Considerando o entendimento jurisprudencial do Supremo Tribunal Federal (STF) a respeito da terceirização das atividades produtivas, julgue os seguintes itens. I A validade da terceirização depende dos setores em que é adotada ou da natureza das atividades contratadas como terceira pessoa, isto é, se atividade meio ou atividade fim. II Na terceirização, a pessoa jurídica contratante possui responsabilidade solidária quanto às obrigações trabalhistas não adimplidas pela empresa prestadora de serviços. III A terceirização enseja a precarização do trabalho bem como fragiliza a mobilização sindical dos trabalhadores. Assinale a opção correta.

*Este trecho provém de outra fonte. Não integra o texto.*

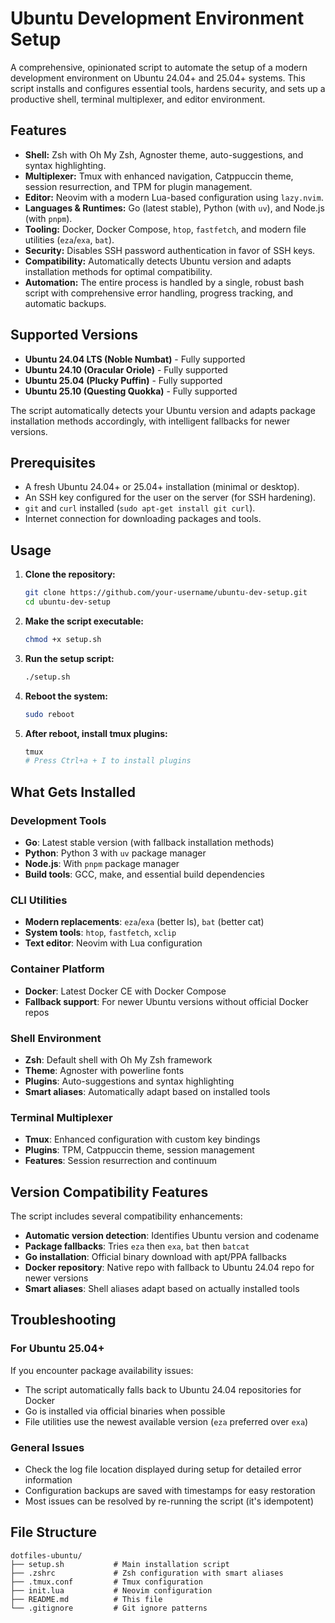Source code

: # Ubuntu Development Environment Setup

A comprehensive, opinionated script to automate the setup of a modern development environment on Ubuntu 24.04+ and 25.04+ systems. This script installs and configures essential tools, hardens security, and sets up a productive shell, terminal multiplexer, and editor environment.

## Features

-   **Shell:** Zsh with Oh My Zsh, Agnoster theme, auto-suggestions, and syntax highlighting.
-   **Multiplexer:** Tmux with enhanced navigation, Catppuccin theme, session resurrection, and TPM for plugin management.
-   **Editor:** Neovim with a modern Lua-based configuration using `lazy.nvim`.
-   **Languages & Runtimes:** Go (latest stable), Python (with `uv`), and Node.js (with `pnpm`).
-   **Tooling:** Docker, Docker Compose, `htop`, `fastfetch`, and modern file utilities (`eza`/`exa`, `bat`).
-   **Security:** Disables SSH password authentication in favor of SSH keys.
-   **Compatibility:** Automatically detects Ubuntu version and adapts installation methods for optimal compatibility.
-   **Automation:** The entire process is handled by a single, robust bash script with comprehensive error handling, progress tracking, and automatic backups.

## Supported Versions

-   **Ubuntu 24.04 LTS (Noble Numbat)** - Fully supported
-   **Ubuntu 24.10 (Oracular Oriole)** - Fully supported
-   **Ubuntu 25.04 (Plucky Puffin)** - Fully supported
-   **Ubuntu 25.10 (Questing Quokka)** - Fully supported

The script automatically detects your Ubuntu version and adapts package installation methods accordingly, with intelligent fallbacks for newer versions.

## Prerequisites

-   A fresh Ubuntu 24.04+ or 25.04+ installation (minimal or desktop).
-   An SSH key configured for the user on the server (for SSH hardening).
-   `git` and `curl` installed (`sudo apt-get install git curl`).
-   Internet connection for downloading packages and tools.

## Usage

1.  **Clone the repository:**

    ```bash
    git clone https://github.com/your-username/ubuntu-dev-setup.git
    cd ubuntu-dev-setup
    ```

2.  **Make the script executable:**

    ```bash
    chmod +x setup.sh
    ```

3.  **Run the setup script:**

    ```bash
    ./setup.sh
    ```

4.  **Reboot the system:**

    ```bash
    sudo reboot
    ```

5.  **After reboot, install tmux plugins:**
    ```bash
    tmux
    # Press Ctrl+a + I to install plugins
    ```

## What Gets Installed

### Development Tools

-   **Go**: Latest stable version (with fallback installation methods)
-   **Python**: Python 3 with `uv` package manager
-   **Node.js**: With `pnpm` package manager
-   **Build tools**: GCC, make, and essential build dependencies

### CLI Utilities

-   **Modern replacements**: `eza`/`exa` (better ls), `bat` (better cat)
-   **System tools**: `htop`, `fastfetch`, `xclip`
-   **Text editor**: Neovim with Lua configuration

### Container Platform

-   **Docker**: Latest Docker CE with Docker Compose
-   **Fallback support**: For newer Ubuntu versions without official Docker repos

### Shell Environment

-   **Zsh**: Default shell with Oh My Zsh framework
-   **Theme**: Agnoster with powerline fonts
-   **Plugins**: Auto-suggestions and syntax highlighting
-   **Smart aliases**: Automatically adapt based on installed tools

### Terminal Multiplexer

-   **Tmux**: Enhanced configuration with custom key bindings
-   **Plugins**: TPM, Catppuccin theme, session management
-   **Features**: Session resurrection and continuum

## Version Compatibility Features

The script includes several compatibility enhancements:

-   **Automatic version detection**: Identifies Ubuntu version and codename
-   **Package fallbacks**: Tries `eza` then `exa`, `bat` then `batcat`
-   **Go installation**: Official binary download with apt/PPA fallbacks
-   **Docker repository**: Native repo with fallback to Ubuntu 24.04 repo for newer versions
-   **Smart aliases**: Shell aliases adapt based on actually installed tools

## Troubleshooting

### For Ubuntu 25.04+

If you encounter package availability issues:

-   The script automatically falls back to Ubuntu 24.04 repositories for Docker
-   Go is installed via official binaries when possible
-   File utilities use the newest available version (`eza` preferred over `exa`)

### General Issues

-   Check the log file location displayed during setup for detailed error information
-   Configuration backups are saved with timestamps for easy restoration
-   Most issues can be resolved by re-running the script (it's idempotent)

## File Structure

```
dotfiles-ubuntu/
├── setup.sh           # Main installation script
├── .zshrc             # Zsh configuration with smart aliases
├── .tmux.conf         # Tmux configuration
├── init.lua           # Neovim configuration
├── README.md          # This file
└── .gitignore         # Git ignore patterns
```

- A)Nenhum item está certo.
Certa, porque os itens I, II e III estão incorretos diante da jurisprudência do STF e da disciplina jurídica da terceirização.
- B)Apenas os itens I e II estão certos.
Errada, porque o item I está incorreto e o item II também erra ao falar em responsabilidade solidária, não subsidiária.
- C)Apenas os itens I e III estão certos.
Errada, porque o item I está incorreto e o item III traz uma crítica geral que não corresponde a uma afirmação jurídica segura do STF.
- D)Apenas os itens II e III estão certos.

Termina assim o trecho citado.